--- What to work on ---
Reproduce the records exactly, but not the pictures.

--- Data for this exercise ---
========================================
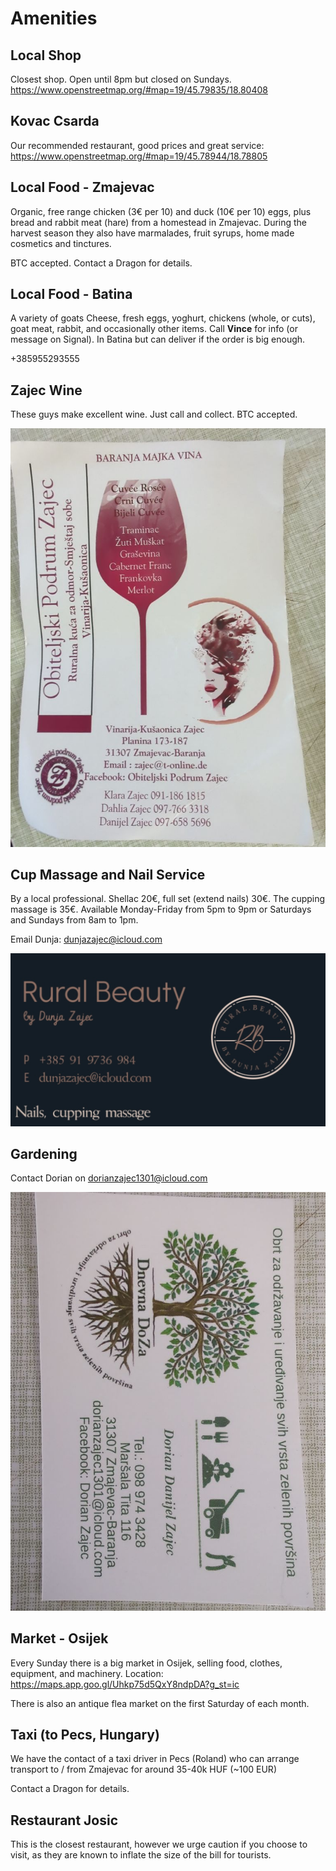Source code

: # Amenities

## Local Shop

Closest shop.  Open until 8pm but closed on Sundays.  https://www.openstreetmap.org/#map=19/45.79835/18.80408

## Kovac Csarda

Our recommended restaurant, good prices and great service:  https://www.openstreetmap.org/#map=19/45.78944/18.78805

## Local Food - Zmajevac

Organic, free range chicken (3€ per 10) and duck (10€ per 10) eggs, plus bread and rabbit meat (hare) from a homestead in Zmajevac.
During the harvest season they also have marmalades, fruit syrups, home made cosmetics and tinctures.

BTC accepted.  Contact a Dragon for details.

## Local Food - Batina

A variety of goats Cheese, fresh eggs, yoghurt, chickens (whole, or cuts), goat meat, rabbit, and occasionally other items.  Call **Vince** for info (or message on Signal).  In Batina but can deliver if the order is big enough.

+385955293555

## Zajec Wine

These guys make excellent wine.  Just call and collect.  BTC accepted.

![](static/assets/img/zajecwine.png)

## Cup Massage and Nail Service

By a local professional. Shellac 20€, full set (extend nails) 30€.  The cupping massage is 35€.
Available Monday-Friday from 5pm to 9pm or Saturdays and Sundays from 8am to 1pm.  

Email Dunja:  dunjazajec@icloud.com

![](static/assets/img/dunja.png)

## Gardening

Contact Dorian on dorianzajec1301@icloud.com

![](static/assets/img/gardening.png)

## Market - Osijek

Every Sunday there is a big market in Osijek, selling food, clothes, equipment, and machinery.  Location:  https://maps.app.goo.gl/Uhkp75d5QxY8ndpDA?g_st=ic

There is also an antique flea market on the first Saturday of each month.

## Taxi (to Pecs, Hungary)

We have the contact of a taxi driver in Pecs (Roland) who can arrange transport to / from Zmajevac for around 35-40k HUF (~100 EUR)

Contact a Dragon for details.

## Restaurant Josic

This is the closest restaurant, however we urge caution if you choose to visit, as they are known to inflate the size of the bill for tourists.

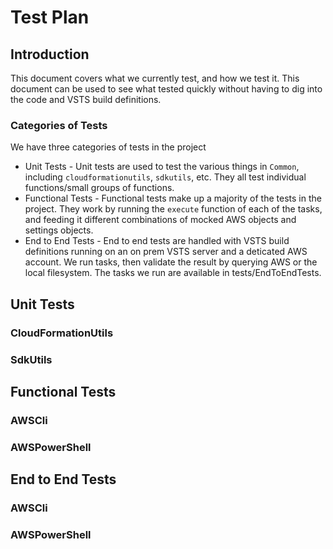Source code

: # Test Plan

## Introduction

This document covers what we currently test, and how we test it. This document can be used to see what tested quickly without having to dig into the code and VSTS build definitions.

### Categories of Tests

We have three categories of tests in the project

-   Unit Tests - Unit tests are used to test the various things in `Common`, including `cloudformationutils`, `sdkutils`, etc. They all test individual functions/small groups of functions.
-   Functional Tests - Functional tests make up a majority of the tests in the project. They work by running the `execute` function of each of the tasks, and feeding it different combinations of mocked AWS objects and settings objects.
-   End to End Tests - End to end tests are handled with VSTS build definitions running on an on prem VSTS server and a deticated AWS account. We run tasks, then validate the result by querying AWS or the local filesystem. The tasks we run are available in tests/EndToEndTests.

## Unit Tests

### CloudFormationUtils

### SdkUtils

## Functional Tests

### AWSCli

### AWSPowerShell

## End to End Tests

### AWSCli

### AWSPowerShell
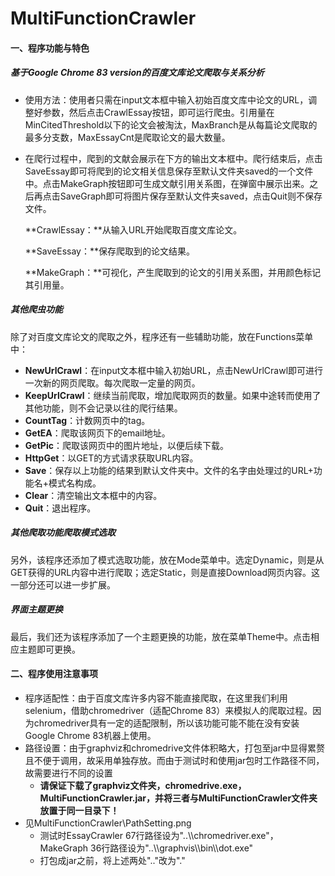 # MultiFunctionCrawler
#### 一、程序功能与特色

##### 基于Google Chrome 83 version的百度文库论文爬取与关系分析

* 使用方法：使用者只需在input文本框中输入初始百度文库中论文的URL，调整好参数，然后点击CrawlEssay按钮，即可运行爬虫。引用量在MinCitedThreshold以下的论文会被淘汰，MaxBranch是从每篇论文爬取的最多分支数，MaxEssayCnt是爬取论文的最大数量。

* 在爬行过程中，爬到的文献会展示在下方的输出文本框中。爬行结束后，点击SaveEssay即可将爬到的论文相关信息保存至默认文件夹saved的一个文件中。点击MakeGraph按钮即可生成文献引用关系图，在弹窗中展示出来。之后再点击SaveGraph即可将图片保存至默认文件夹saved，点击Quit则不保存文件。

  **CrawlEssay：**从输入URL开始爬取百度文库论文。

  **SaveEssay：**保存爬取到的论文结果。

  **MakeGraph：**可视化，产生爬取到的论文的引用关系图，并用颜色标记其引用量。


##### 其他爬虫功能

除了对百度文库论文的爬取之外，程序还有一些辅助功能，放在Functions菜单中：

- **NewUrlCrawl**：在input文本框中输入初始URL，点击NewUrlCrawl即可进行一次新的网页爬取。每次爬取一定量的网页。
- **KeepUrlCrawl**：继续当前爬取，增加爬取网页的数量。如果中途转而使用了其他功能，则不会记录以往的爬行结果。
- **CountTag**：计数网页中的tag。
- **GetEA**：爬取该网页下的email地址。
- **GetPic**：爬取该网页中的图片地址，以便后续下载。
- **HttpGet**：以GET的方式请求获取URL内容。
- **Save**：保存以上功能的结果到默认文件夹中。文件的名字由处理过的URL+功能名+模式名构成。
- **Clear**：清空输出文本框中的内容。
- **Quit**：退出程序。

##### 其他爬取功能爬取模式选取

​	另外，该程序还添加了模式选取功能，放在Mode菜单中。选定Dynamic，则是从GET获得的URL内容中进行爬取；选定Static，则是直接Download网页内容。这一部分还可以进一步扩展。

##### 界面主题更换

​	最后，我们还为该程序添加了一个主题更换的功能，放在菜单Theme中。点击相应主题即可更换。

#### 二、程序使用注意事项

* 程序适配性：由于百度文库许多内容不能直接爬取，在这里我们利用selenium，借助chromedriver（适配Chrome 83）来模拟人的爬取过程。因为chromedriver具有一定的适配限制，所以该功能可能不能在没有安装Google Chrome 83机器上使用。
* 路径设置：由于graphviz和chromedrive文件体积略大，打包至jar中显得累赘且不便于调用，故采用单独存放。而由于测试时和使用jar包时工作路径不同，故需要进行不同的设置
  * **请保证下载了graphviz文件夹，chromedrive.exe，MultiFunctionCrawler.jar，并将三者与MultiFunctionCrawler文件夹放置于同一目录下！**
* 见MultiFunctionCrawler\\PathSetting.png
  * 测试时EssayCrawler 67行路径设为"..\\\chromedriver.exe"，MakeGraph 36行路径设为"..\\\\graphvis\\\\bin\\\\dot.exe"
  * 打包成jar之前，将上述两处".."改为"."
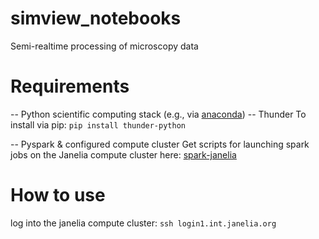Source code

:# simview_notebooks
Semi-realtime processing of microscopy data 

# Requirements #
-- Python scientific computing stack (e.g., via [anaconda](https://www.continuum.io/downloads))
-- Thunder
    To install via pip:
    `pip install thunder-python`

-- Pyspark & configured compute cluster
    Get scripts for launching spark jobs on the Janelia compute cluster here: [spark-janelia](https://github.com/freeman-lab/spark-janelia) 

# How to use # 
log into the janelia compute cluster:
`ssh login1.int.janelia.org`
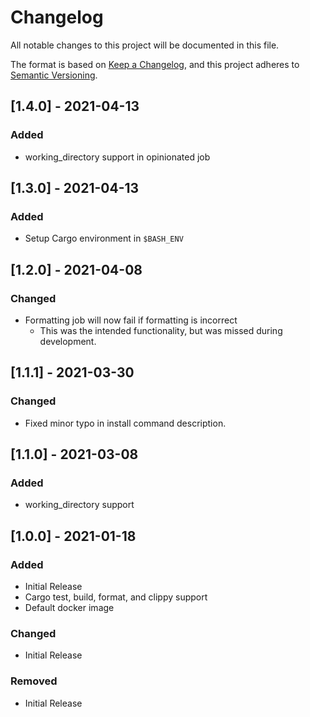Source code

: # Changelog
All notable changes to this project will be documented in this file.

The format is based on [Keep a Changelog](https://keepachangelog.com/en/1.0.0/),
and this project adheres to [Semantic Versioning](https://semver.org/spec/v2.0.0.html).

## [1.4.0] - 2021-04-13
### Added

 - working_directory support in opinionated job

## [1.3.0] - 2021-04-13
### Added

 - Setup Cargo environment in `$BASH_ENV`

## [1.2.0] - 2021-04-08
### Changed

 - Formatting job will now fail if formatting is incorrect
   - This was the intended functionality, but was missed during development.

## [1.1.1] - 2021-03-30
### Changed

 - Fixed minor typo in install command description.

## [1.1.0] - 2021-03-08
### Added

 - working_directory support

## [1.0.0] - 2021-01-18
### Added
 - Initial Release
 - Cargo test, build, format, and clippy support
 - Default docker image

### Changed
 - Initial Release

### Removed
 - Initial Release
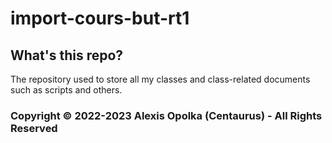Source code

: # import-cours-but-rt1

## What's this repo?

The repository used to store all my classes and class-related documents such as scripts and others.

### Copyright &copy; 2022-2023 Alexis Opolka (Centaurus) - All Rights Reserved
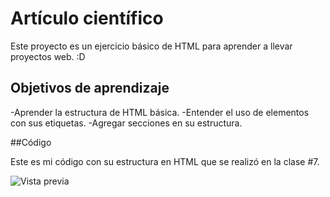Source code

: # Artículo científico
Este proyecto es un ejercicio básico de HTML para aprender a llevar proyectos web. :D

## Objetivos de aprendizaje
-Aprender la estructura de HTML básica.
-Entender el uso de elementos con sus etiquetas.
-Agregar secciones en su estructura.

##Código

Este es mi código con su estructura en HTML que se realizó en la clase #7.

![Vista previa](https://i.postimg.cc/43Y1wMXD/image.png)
========================================
--- Output ---
Source code

: # Amenities

## Local Shop

Closest shop.  Open until 8pm but closed on Sundays.  https://www.openstreetmap.org/#map=19/45.79835/18.80408

## Kovac Csarda

Our recommended restaurant, good prices and great service:  https://www.openstreetmap.org/#map=19/45.78944/18.78805

## Local Food - Zmajevac

Organic, free range chicken (3€ per 10) and duck (10€ per 10) eggs, plus bread and rabbit meat (hare) from a homestead in Zmajevac.
During the harvest season they also have marmalades, fruit syrups, home made cosmetics and tinctures.

BTC accepted.  Contact a Dragon for details.

## Local Food - Batina

A variety of goats Cheese, fresh eggs, yoghurt, chickens (whole, or cuts), goat meat, rabbit, and occasionally other items.  Call **Vince** for info (or message on Signal).  In Batina but can deliver if the order is big enough.

+385955293555

## Zajec Wine

These guys make excellent wine.  Just call and collect.  BTC accepted.

![](static/assets/img/zajecwine.png)

## Cup Massage and Nail Service

By a local professional. Shellac 20€, full set (extend nails) 30€.  The cupping massage is 35€.
Available Monday-Friday from 5pm to 9pm or Saturdays and Sundays from 8am to 1pm.  

Email Dunja:  dunjazajec@icloud.com

![](static/assets/img/dunja.png)

## Gardening

Contact Dorian on dorianzajec1301@icloud.com

![](static/assets/img/gardening.png)

## Market - Osijek

Every Sunday there is a big market in Osijek, selling food, clothes, equipment, and machinery.  Location:  https://maps.app.goo.gl/Uhkp75d5QxY8ndpDA?g_st=ic

There is also an antique flea market on the first Saturday of each month.

## Taxi (to Pecs, Hungary)

We have the contact of a taxi driver in Pecs (Roland) who can arrange transport to / from Zmajevac for around 35-40k HUF (~100 EUR)

Contact a Dragon for details.

## Restaurant Josic

This is the closest restaurant, however we urge caution if you choose to visit, as they are known to inflate the size of the bill for tourists.

Source code

: # Test Plan

## Introduction

This document covers what we currently test, and how we test it. This document can be used to see what tested quickly without having to dig into the code and VSTS build definitions.

### Categories of Tests

We have three categories of tests in the project

-   Unit Tests - Unit tests are used to test the various things in `Common`, including `cloudformationutils`, `sdkutils`, etc. They all test individual functions/small groups of functions.
-   Functional Tests - Functional tests make up a majority of the tests in the project. They work by running the `execute` function of each of the tasks, and feeding it different combinations of mocked AWS objects and settings objects.
-   End to End Tests - End to end tests are handled with VSTS build definitions running on an on prem VSTS server and a deticated AWS account. We run tasks, then validate the result by querying AWS or the local filesystem. The tasks we run are available in tests/EndToEndTests.

## Unit Tests

### CloudFormationUtils

### SdkUtils

## Functional Tests

### AWSCli

### AWSPowerShell

## End to End Tests

### AWSCli

### AWSPowerShell
 # MultiFunctionCrawler
#### 一、程序功能与特色

##### 基于Google Chrome 83 version的百度文库论文爬取与关系分析

* 使用方法：使用者只需在input文本框中输入初始百度文库中论文的URL，调整好参数，然后点击CrawlEssay按钮，即可运行爬虫。引用量在MinCitedThreshold以下的论文会被淘汰，MaxBranch是从每篇论文爬取的最多分支数，MaxEssayCnt是爬取论文的最大数量。

* 在爬行过程中，爬到的文献会展示在下方的输出文本框中。爬行结束后，点击SaveEssay即可将爬到的论文相关信息保存至默认文件夹saved的一个文件中。点击MakeGraph按钮即可生成文献引用关系图，在弹窗中展示出来。之后再点击SaveGraph即可将图片保存至默认文件夹saved，点击Quit则不保存文件。

  **CrawlEssay：**从输入URL开始爬取百度文库论文。

  **SaveEssay：**保存爬取到的论文结果。

  **MakeGraph：**可视化，产生爬取到的论文的引用关系图，并用颜色标记其引用量。


##### 其他爬虫功能

除了对百度文库论文的爬取之外，程序还有一些辅助功能，放在Functions菜单中：

- **NewUrlCrawl**：在input文本框中输入初始URL，点击NewUrlCrawl即可进行一次新的网页爬取。每次爬取一定量的网页。
- **KeepUrlCrawl**：继续当前爬取，增加爬取网页的数量。如果中途转而使用了其他功能，则不会记录以往的爬行结果。
- **CountTag**：计数网页中的tag。
- **GetEA**：爬取该网页下的email地址。
- **GetPic**：爬取该网页中的图片地址，以便后续下载。
- **HttpGet**：以GET的方式请求获取URL内容。
- **Save**：保存以上功能的结果到默认文件夹中。文件的名字由处理过的URL+功能名+模式名构成。
- **Clear**：清空输出文本框中的内容。
- **Quit**：退出程序。

##### 其他爬取功能爬取模式选取

​	另外，该程序还添加了模式选取功能，放在Mode菜单中。选定Dynamic，则是从GET获得的URL内容中进行爬取；选定Static，则是直接Download网页内容。这一部分还可以进一步扩展。

##### 界面主题更换

​	最后，我们还为该程序添加了一个主题更换的功能，放在菜单Theme中。点击相应主题即可更换。

#### 二、程序使用注意事项

* 程序适配性：由于百度文库许多内容不能直接爬取，在这里我们利用selenium，借助chromedriver（适配Chrome 83）来模拟人的爬取过程。因为chromedriver具有一定的适配限制，所以该功能可能不能在没有安装Google Chrome 83机器上使用。
* 路径设置：由于graphviz和chromedrive文件体积略大，打包至jar中显得累赘且不便于调用，故采用单独存放。而由于测试时和使用jar包时工作路径不同，故需要进行不同的设置
  * **请保证下载了graphviz文件夹，chromedrive.exe，MultiFunctionCrawler.jar，并将三者与MultiFunctionCrawler文件夹放置于同一目录下！**
* 见MultiFunctionCrawler\\PathSetting.png
  * 测试时EssayCrawler 67行路径设为"..\\\chromedriver.exe"，MakeGraph 36行路径设为"..\\\\graphvis\\\\bin\\\\dot.exe"
  * 打包成jar之前，将上述两处".."改为"."
Source code

:# simview_notebooks
Semi-realtime processing of microscopy data 

# Requirements #
-- Python scientific computing stack (e.g., via [anaconda](https://www.continuum.io/downloads))
-- Thunder
    To install via pip:
    `pip install thunder-python`

-- Pyspark & configured compute cluster
    Get scripts for launching spark jobs on the Janelia compute cluster here: [spark-janelia](https://github.com/freeman-lab/spark-janelia) 

# How to use # 
log into the janelia compute cluster:
`ssh login1.int.janelia.org`
Source code

: # Changelog
All notable changes to this project will be documented in this file.

The format is based on [Keep a Changelog](https://keepachangelog.com/en/1.0.0/),
and this project adheres to [Semantic Versioning](https://semver.org/spec/v2.0.0.html).

## [1.4.0] - 2021-04-13
### Added

 - working_directory support in opinionated job

## [1.3.0] - 2021-04-13
### Added

 - Setup Cargo environment in `$BASH_ENV`

## [1.2.0] - 2021-04-08
### Changed

 - Formatting job will now fail if formatting is incorrect
   - This was the intended functionality, but was missed during development.

## [1.1.1] - 2021-03-30
### Changed

 - Fixed minor typo in install command description.

## [1.1.0] - 2021-03-08
### Added

 - working_directory support

## [1.0.0] - 2021-01-18
### Added
 - Initial Release
 - Cargo test, build, format, and clippy support
 - Default docker image

### Changed
 - Initial Release

### Removed
 - Initial Release
Source code

: # import-cours-but-rt1

## What's this repo?

The repository used to store all my classes and class-related documents such as scripts and others.

### Copyright &copy; 2022-2023 Alexis Opolka (Centaurus) - All Rights Reserved
Source code

: # Artículo científico
Este proyecto es un ejercicio básico de HTML para aprender a llevar proyectos web. :D

## Objetivos de aprendizaje
-Aprender la estructura de HTML básica.
-Entender el uso de elementos con sus etiquetas.
-Agregar secciones en su estructura.

##Código

Este es mi código con su estructura en HTML que se realizó en la clase #7.

![Vista previa](https://i.postimg.cc/43Y1wMXD/image.png)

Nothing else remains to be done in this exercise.